Игра со временем проявляется и на уровне хронотопа. В начале фильма герой Михаила Кононова, Паша Рубцов, говорит Лопатину о возможности получения отпусков в случае, если война не закончится через год. Отъезд Лопатина в Ташкент актуализирует эту мысль, соединяя прошлое и настоящее героя в рамках картины. Покинув фронт, Лопатин попадает в реальность, существующую хоть и параллельно, но крайне близко. В этой реальности нет войны, но есть ее отпечаток. Герман вновь уходит от канона фильмов о военном времени, отказываясь от политической памяти: «Эти двадцать дней без войны — это двадцать дней без истории, время памяти и предания, ведь память растворяет исторические сюжеты и создает свой собственный»5. Вагон поезда на пути в Ташкент — символ выхода из системы «человек-история» или «человек-власть». В нем закодированы воспоминания, сконцентрированы ненужные, забытые, старые, чужие вещи, среди которых разворачивается действие фильма. Вагон поезда на пути из Ташкента — символ возвращения, но после двадцати дней в тылу у него новое содержание. В Ташкенте пролог фильма становится для Лопатина воспоминанием, мифом, а потом сам город становится мифом на линии фронта.

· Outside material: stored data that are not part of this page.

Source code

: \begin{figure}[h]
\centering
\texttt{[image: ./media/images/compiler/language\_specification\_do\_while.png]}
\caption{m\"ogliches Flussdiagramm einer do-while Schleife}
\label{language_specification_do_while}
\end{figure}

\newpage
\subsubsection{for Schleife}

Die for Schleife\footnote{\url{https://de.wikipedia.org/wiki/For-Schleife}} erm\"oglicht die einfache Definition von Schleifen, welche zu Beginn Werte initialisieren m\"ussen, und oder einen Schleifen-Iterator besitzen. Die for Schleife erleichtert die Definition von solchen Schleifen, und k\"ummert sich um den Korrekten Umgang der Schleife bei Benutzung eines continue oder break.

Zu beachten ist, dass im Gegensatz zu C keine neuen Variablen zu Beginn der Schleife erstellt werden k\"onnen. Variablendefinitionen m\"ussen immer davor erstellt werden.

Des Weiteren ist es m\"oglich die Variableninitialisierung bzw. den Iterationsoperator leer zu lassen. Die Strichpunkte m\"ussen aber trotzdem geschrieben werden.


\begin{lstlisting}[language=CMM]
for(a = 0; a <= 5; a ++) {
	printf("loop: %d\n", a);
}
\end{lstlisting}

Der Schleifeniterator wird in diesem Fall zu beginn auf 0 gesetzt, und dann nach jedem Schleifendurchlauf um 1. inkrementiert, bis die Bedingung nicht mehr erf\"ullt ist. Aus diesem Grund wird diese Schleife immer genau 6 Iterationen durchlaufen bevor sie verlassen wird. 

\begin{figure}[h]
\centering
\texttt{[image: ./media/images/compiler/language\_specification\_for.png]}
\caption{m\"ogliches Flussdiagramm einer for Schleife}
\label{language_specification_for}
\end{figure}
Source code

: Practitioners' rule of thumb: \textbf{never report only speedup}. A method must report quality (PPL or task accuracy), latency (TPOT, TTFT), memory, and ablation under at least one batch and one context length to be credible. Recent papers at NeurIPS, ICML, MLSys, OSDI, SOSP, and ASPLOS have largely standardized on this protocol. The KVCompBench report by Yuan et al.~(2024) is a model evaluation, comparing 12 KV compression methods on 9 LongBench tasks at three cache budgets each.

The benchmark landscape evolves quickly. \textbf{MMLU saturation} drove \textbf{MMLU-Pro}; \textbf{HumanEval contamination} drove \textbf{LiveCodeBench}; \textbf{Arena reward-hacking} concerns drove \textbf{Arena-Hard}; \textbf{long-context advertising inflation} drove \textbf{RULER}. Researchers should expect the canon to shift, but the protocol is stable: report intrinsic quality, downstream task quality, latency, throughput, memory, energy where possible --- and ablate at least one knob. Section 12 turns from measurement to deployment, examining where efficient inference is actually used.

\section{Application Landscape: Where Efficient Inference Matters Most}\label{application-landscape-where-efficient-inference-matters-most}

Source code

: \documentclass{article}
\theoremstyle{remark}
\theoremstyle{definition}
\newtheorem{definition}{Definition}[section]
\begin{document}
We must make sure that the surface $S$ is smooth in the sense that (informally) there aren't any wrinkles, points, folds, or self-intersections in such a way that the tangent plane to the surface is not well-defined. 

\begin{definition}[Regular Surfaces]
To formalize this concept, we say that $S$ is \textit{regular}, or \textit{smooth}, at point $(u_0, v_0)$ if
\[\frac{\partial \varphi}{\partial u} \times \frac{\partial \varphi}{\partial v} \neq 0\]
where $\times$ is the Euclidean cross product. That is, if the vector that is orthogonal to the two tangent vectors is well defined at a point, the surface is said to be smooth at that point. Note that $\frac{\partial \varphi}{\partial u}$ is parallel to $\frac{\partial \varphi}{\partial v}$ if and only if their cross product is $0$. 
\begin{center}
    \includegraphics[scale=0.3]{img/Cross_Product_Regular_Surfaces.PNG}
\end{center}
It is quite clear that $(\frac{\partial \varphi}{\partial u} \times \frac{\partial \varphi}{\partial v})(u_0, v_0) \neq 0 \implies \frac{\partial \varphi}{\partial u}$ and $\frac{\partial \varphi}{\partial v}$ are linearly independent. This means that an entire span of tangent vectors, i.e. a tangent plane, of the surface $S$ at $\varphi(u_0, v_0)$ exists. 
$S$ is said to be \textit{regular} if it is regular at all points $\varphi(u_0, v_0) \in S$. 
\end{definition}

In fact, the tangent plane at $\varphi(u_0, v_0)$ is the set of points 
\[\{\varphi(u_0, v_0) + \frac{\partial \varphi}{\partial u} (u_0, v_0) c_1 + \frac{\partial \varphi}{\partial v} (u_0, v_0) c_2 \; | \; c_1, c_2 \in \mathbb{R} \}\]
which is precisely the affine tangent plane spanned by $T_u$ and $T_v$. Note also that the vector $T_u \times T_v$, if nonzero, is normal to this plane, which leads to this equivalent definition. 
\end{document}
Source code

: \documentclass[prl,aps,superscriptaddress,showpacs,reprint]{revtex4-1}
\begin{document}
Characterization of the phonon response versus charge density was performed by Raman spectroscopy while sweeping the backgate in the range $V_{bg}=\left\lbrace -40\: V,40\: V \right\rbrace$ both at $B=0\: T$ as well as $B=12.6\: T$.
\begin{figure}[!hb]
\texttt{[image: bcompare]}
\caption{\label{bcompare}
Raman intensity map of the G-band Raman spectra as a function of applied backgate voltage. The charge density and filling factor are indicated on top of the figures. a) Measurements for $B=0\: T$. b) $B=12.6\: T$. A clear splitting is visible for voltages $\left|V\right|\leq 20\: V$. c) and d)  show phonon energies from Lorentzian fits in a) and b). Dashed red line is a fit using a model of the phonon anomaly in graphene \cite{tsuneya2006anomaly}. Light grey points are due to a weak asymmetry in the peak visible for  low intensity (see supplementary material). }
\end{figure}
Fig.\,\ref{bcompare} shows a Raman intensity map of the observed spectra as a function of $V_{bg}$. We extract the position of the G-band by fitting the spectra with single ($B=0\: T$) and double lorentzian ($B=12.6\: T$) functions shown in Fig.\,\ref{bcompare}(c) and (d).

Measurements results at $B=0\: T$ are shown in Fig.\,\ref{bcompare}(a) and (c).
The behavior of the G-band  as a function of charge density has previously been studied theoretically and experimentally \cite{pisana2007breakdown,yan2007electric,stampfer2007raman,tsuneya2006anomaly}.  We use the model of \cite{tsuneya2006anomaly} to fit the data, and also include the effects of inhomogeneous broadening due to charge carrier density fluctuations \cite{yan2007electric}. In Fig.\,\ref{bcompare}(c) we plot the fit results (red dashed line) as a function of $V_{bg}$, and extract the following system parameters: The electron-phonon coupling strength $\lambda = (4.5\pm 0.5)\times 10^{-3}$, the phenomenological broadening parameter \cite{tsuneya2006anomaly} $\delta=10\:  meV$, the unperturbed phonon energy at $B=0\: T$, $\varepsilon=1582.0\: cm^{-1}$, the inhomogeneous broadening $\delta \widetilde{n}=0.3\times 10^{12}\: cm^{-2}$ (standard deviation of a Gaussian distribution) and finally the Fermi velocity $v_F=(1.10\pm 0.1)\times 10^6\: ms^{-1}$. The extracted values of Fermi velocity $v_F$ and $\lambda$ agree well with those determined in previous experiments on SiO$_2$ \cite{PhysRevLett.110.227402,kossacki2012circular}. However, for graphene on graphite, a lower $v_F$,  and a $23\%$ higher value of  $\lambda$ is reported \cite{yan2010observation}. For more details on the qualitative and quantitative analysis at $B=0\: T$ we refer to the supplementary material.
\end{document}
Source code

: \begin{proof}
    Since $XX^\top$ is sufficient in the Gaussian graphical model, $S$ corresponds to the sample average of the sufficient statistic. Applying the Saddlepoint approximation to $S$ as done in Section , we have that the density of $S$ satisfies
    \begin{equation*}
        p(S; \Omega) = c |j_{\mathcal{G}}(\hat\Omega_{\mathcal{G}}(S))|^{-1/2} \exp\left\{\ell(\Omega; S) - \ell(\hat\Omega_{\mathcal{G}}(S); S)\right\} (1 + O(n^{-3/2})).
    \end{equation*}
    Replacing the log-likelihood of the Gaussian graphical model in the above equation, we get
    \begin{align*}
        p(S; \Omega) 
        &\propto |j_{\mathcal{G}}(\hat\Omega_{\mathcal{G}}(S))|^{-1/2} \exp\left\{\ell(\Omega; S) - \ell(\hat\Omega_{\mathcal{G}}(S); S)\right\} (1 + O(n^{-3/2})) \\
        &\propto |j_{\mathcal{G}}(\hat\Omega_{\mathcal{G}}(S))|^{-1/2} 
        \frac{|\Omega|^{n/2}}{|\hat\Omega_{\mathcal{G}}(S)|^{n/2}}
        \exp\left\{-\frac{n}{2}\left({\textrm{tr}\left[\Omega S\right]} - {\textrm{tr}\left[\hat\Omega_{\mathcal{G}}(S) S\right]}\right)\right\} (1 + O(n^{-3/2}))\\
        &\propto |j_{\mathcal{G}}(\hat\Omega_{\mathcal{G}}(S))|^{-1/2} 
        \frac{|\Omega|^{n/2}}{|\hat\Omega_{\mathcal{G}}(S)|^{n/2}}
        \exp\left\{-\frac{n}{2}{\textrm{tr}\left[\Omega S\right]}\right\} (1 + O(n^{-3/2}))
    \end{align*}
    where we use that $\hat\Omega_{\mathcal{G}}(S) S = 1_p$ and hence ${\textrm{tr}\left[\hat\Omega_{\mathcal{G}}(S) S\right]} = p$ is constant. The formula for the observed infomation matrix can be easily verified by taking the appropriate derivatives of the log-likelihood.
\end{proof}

Об уходе от политической памяти свидетельствуют и кинематографические приемы — отсутствие тряски камеры, ощущение невыстроенности композиции, длинные планы и растянутый монтаж индивидуализируют взгляд. В отличие от «Проверки на дорогах», здесь нет ощущения хроники. Зеркальность крупных планов героев Никулина и Гурченко в сценах в поезде и в квартире также работает на проявление личной памяти Лопатина в картине, как и рассинхронизация звука и изображения в сцене в квартире, когда мы слышим героев не в тот момент, который представлен на экране, что дает ощущение звучания голосов где-то в восприятии Лопатина.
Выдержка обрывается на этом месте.